_EXERCISE OBJECTIVE_: Take the data below and filter it for lines containing the word "Util"; show each line found.

_STORED DATA_:

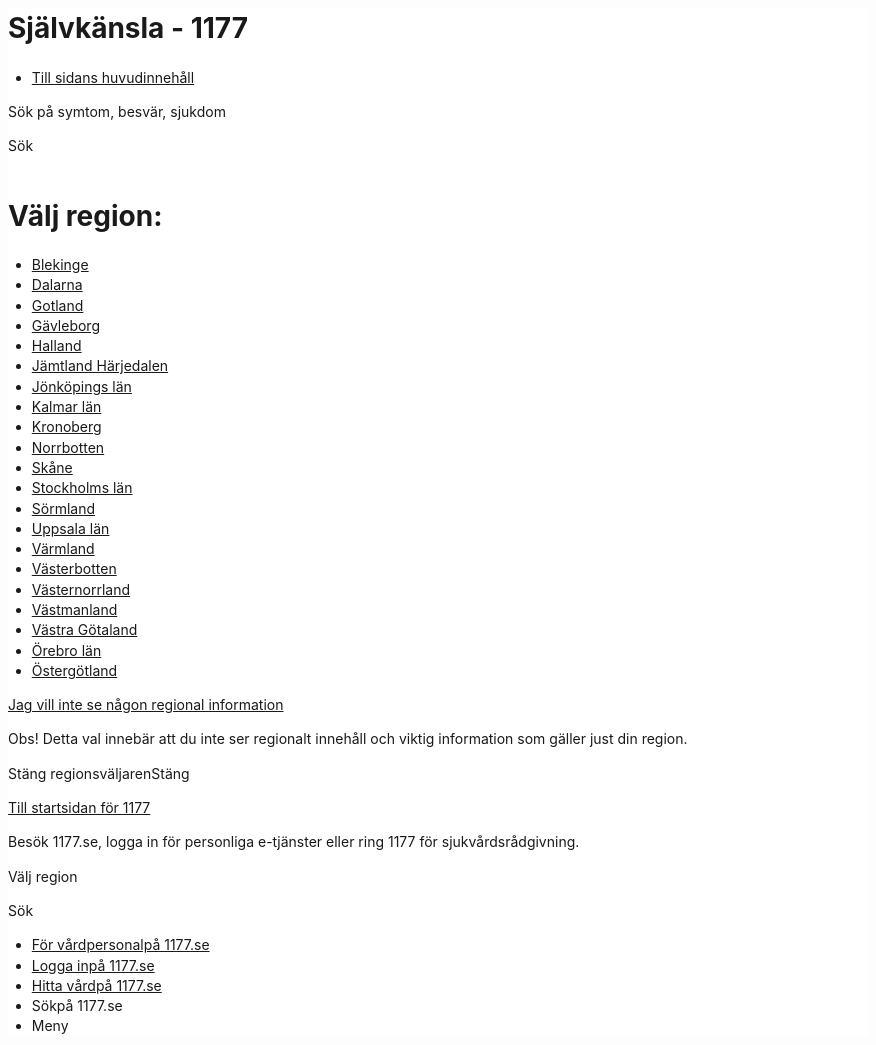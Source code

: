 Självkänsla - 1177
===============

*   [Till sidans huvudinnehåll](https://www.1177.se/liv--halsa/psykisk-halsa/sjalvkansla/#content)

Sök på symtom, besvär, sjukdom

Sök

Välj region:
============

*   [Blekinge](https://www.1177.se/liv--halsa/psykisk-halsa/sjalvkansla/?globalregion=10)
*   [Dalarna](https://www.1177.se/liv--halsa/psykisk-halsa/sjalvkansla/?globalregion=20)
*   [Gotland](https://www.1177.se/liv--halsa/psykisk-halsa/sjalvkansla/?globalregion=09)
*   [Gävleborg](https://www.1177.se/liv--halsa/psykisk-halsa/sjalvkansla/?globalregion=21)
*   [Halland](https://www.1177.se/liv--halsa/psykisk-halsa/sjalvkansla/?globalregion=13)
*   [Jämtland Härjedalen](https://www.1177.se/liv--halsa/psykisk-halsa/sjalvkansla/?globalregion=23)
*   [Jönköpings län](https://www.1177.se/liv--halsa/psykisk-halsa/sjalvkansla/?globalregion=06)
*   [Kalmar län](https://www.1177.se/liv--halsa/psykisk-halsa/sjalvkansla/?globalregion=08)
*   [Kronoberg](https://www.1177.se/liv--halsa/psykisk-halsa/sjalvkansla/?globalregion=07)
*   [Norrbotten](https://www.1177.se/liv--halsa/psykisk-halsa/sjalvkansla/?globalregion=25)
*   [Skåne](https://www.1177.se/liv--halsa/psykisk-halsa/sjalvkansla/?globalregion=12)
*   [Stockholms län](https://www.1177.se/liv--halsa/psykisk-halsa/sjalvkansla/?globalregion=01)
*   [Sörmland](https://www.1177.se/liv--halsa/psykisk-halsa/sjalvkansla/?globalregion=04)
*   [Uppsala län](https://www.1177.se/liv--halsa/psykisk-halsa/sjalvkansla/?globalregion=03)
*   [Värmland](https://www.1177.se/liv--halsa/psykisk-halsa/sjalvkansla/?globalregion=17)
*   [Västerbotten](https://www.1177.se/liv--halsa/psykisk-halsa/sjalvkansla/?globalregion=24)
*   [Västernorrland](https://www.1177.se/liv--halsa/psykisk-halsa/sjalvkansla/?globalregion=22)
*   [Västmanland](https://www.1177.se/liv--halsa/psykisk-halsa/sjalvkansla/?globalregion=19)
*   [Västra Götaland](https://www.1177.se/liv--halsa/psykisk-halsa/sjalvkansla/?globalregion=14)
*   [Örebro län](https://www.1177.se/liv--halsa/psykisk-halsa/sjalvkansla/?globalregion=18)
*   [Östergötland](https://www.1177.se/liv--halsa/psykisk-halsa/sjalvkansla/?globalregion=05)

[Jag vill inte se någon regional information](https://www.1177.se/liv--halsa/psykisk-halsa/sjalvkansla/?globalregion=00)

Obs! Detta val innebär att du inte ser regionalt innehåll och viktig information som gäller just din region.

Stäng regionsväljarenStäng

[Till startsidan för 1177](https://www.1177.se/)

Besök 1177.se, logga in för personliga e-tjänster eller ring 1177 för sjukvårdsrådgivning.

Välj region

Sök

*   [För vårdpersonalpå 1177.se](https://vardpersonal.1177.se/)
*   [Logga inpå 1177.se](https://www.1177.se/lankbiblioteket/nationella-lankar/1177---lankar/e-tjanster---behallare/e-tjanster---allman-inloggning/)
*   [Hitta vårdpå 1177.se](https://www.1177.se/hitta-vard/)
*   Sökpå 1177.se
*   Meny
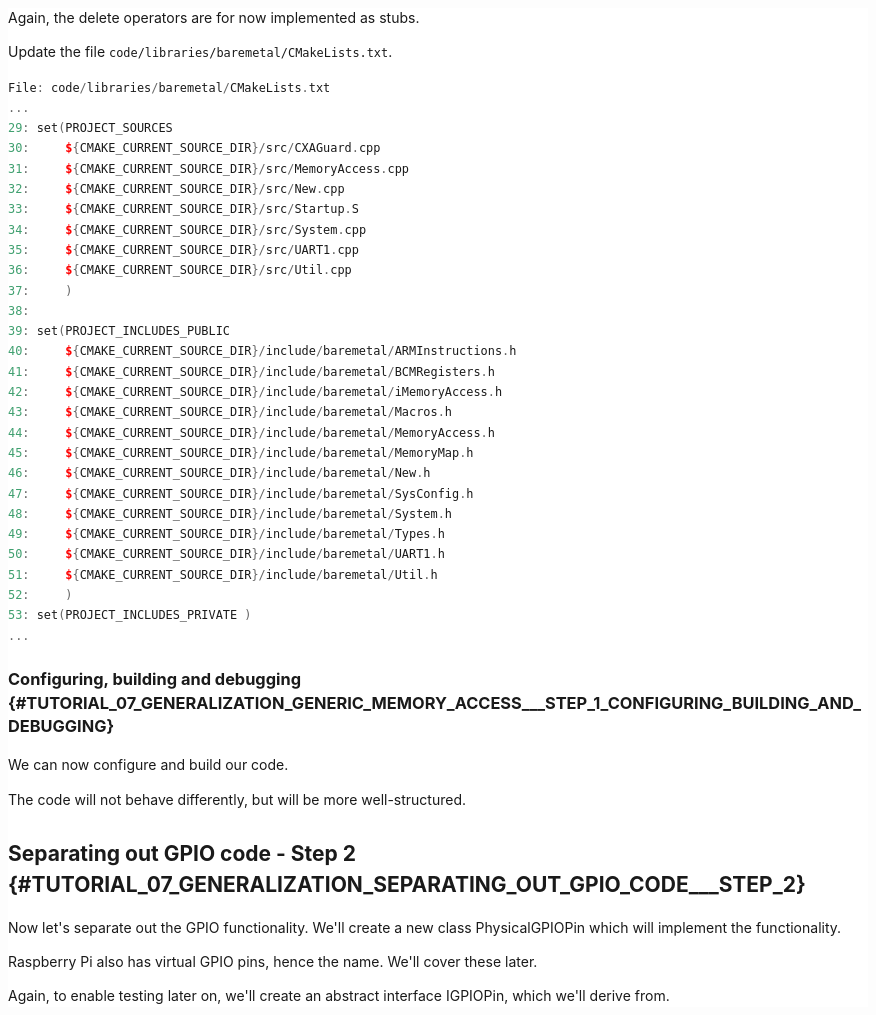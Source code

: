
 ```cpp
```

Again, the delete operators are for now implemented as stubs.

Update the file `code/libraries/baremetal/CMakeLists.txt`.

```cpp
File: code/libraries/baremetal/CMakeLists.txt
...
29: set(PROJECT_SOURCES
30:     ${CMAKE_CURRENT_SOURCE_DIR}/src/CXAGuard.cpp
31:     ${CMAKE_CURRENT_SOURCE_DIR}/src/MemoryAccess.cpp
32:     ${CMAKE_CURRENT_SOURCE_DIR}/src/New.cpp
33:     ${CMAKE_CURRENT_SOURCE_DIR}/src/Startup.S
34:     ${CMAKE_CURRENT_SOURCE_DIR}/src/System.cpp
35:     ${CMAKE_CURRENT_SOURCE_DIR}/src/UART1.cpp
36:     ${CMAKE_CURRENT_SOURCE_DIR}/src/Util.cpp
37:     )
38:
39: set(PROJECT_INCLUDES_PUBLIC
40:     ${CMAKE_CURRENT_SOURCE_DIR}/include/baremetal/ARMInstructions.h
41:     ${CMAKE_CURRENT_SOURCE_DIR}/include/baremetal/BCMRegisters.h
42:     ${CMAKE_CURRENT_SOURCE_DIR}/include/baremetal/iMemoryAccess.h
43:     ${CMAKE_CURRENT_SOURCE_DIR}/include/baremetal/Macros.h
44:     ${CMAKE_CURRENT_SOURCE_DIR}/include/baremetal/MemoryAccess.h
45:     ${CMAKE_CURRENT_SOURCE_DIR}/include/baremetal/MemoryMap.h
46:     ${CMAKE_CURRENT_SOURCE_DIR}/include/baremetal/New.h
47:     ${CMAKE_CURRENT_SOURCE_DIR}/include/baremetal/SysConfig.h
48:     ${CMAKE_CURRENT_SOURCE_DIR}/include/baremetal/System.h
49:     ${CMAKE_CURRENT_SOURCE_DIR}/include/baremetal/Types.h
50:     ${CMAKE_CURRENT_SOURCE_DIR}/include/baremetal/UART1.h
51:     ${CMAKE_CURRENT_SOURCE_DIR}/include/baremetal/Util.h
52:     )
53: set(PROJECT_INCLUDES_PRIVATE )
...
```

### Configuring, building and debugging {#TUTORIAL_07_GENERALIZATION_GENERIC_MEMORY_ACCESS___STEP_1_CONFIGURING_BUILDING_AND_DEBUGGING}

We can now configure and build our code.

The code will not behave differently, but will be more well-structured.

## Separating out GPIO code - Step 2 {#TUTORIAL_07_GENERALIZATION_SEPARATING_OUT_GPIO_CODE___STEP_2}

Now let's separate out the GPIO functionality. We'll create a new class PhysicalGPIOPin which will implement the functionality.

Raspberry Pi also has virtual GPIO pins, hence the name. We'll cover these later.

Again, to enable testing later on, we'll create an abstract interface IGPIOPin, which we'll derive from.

_REPLY_:
36:     ${CMAKE_CURRENT_SOURCE_DIR}/src/Util.cpp
51:     ${CMAKE_CURRENT_SOURCE_DIR}/include/baremetal/Util.h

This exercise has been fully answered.